However, a prominent Sudanese opposition leader has told Al Jazeera that the situation in the region is getting worse every day.

“Fighting has become a way of life,” Hassan al-Turabi, leader of the Popular Congress Party, said.
 
“Not only between the government and its Janjiwid allies, and the resistance movements, but now between the resistance movements who have spread into the land of other tribes.”

Despite this, al-Turabi said that the deployment of the joint UN-AU peacekeeping force is not necessary.

He said: “We advised the government … you don’t need African forces, you don’t need European forces, we don’t need them … to die for us.”

European contribution

On the other hand, Ban, in an interview with the Italian newspaper La Repubblica on Monday, said Western nations including Italy needed to provide specialist troops for the peacekeeping force.

 
“We need technical and logistical assets, air transport capacity, and for this we are hoping for the contribution of European countries, including Italy,” he said.

“The secretary-general will find a committed Sudan, committed leadership, committed people to peace”

Abdelmahmood Abdalhaleem Mohamed,
Sudan’s UN Ambassador

The peacekeeping forces will replace the 7,000-strong African Union force now in Darfur by December 31.

Ban has described the mission as “one of the largest and most complex field operations the United Nations has ever undertaken” because of the harsh environment and lack of water and communications.

International experts estimate that about 200,000 have died and 2.5 million have been driven from their homes during four and a half years of fighting in Darfur.

Sudan puts the death toll from the conflict, which flared when separatist groups took up arms against the government, at about 9,000 people.

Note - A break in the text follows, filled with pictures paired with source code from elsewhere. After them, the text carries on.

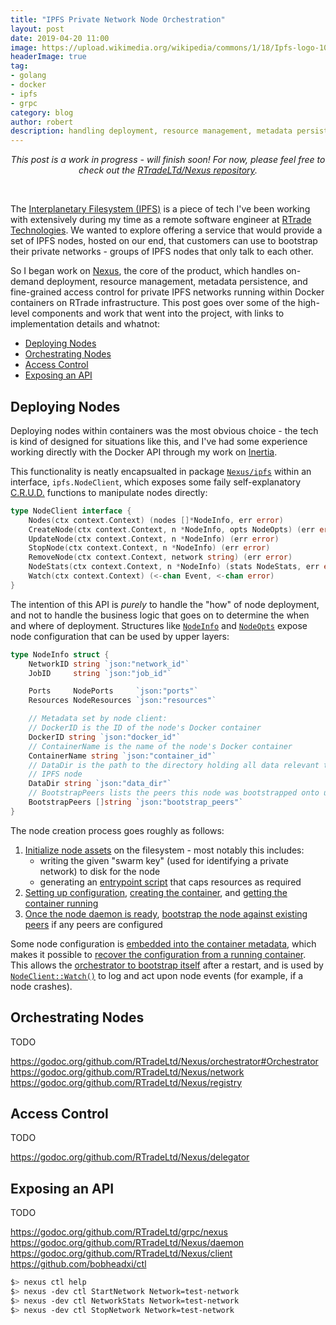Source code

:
 ```yaml
---
title: "IPFS Private Network Node Orchestration"
layout: post
date: 2019-04-20 11:00
image: https://upload.wikimedia.org/wikipedia/commons/1/18/Ipfs-logo-1024-ice-text.png
headerImage: true
tag:
- golang
- docker
- ipfs
- grpc
category: blog
author: robert
description: handling deployment, resource management, metadata persistence, and access control for arbitrary IPFS private networks running within Docker containers
---
```


<p align="center">
    <i>This post is a work in progress - will finish soon! For now, please feel
    free to check out the 
    <a href="https://github.com/RTradeLtd/Nexus" _target="blank">RTradeLTd/Nexus repository</a>.</i>
</p>

<br />

The [Interplanetary Filesystem (IPFS)](https://ipfs.io/) is a piece of tech I've
been working with extensively during my time as a remote software engineer at
[RTrade Technologies](/rtrade-techologies). We wanted to explore
offering a service that would provide a set of IPFS nodes, hosted on our end,
that customers can use to bootstrap their private networks - groups of IPFS nodes
that only talk to each other.

So I began work on [Nexus](https://github.com/RTradeLtd/Nexus), the core of the product,
which handles on-demand deployment, resource management, metadata persistence, and
fine-grained access control for private IPFS networks running within Docker
containers on RTrade infrastructure. This post goes over some of the high-level
components and work that went into the project, with links to implementation
details and whatnot:

* [Deploying Nodes](#deploying-nodes)
* [Orchestrating Nodes](#orchestrating-nodes)
* [Access Control](#access-control)
* [Exposing an API](#exposing-an-api)

## Deploying Nodes

Deploying nodes within containers was the most obvious choice - the tech is kind
of designed for situations like this, and I've had some experience working
directly with the Docker API through my work on [Inertia](/inertia).

This functionality is neatly encapsualted in package [`Nexus/ipfs`](https://godoc.org/github.com/RTradeLtd/Nexus/ipfs)
within an interface, `ipfs.NodeClient`, which exposes some faily self-explanatory
[C.R.U.D.](https://en.wikipedia.org/wiki/Create,_read,_update_and_delete) functions
to manipulate nodes directly:

```go
type NodeClient interface {
	Nodes(ctx context.Context) (nodes []*NodeInfo, err error)
	CreateNode(ctx context.Context, n *NodeInfo, opts NodeOpts) (err error)
	UpdateNode(ctx context.Context, n *NodeInfo) (err error)
	StopNode(ctx context.Context, n *NodeInfo) (err error)
	RemoveNode(ctx context.Context, network string) (err error)
	NodeStats(ctx context.Context, n *NodeInfo) (stats NodeStats, err error)
	Watch(ctx context.Context) (<-chan Event, <-chan error)
}
```

The intention of this API is *purely* to handle the "how" of node deployment,
and not to handle the business logic that goes on to determine the when and
where of deployment. Structures like [`NodeInfo`](https://godoc.org/github.com/RTradeLtd/Nexus/ipfs#NodeInfo)
and [`NodeOpts`](https://godoc.org/github.com/RTradeLtd/Nexus/ipfs#NodeOpts)
expose node configuration that can be used by upper layers:

```go
type NodeInfo struct {
    NetworkID string `json:"network_id"`
    JobID     string `json:"job_id"`

    Ports     NodePorts     `json:"ports"`
    Resources NodeResources `json:"resources"`

    // Metadata set by node client:
    // DockerID is the ID of the node's Docker container
    DockerID string `json:"docker_id"`
    // ContainerName is the name of the node's Docker container
    ContainerName string `json:"container_id"`
    // DataDir is the path to the directory holding all data relevant to this
    // IPFS node
    DataDir string `json:"data_dir"`
    // BootstrapPeers lists the peers this node was bootstrapped onto upon init
    BootstrapPeers []string `json:"bootstrap_peers"`
}
```

The node creation process goes roughly as follows:

1. [Initialize node assets](https://github.com/RTradeLtd/Nexus/blob/master/ipfs/client_utils.go#L47:18)
  on the filesystem - most notably this includes:
   * writing the given "swarm key" (used for identifying a private network) to disk for the node
   * generating an [entrypoint script](https://github.com/RTradeLtd/Nexus/blob/master/ipfs/internal/ipfs_start.sh) that caps resources as required
2. [Setting up configuration](https://github.com/RTradeLtd/Nexus/blob/master/ipfs/client.go#L123), [creating the container](https://github.com/RTradeLtd/Nexus/blob/master/ipfs/client.go#L185), and [getting the container running](https://github.com/RTradeLtd/Nexus/blob/master/ipfs/client.go#L208)
3. [Once the node daemon is ready](https://github.com/RTradeLtd/Nexus/blob/master/ipfs/client_utils.go#L22), [bootstrap the node against existing peers](https://github.com/RTradeLtd/Nexus/blob/master/ipfs/client_utils.go#L83:18) if any peers are configured

Some node configuration is [embedded into the container metadata](https://github.com/RTradeLtd/Nexus/blob/master/ipfs/node.go#L61),
which makes it possible to [recover the configuration from a running container](https://github.com/RTradeLtd/Nexus/blob/master/ipfs/node.go#L143).
This allows the [orchestrator to bootstrap itself](https://github.com/RTradeLtd/Nexus/blob/master/orchestrator/orchestrator.go#L40)
after a restart, and is used by [`NodeClient::Watch()`](https://github.com/RTradeLtd/Nexus/blob/master/ipfs/client.go#L430)
to log and act upon node events (for example, if a node crashes).

## Orchestrating Nodes

TODO

https://godoc.org/github.com/RTradeLtd/Nexus/orchestrator#Orchestrator
https://godoc.org/github.com/RTradeLtd/Nexus/network
https://godoc.org/github.com/RTradeLtd/Nexus/registry

## Access Control

TODO

https://godoc.org/github.com/RTradeLtd/Nexus/delegator

## Exposing an API

TODO

https://godoc.org/github.com/RTradeLtd/grpc/nexus
https://godoc.org/github.com/RTradeLtd/Nexus/daemon
https://godoc.org/github.com/RTradeLtd/Nexus/client
https://github.com/bobheadxi/ctl

```sh
$> nexus ctl help
$> nexus -dev ctl StartNetwork Network=test-network
$> nexus -dev ctl NetworkStats Network=test-network
$> nexus -dev ctl StopNetwork Network=test-network
```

Although Darfur will be the main focus of Ban’s trip, he will also visit south Sudan, where a 2005 peace deal to end a 20-year war that killed two million people appears to be faltering.

In neighbouring Chad, which has been affected by the spillover of the Darfur conflict, Ban said he will discuss the expected deployment of up to 3,000 European Union troops and 300 UN international police to help protect some 400,000 refugees and internally displaced people.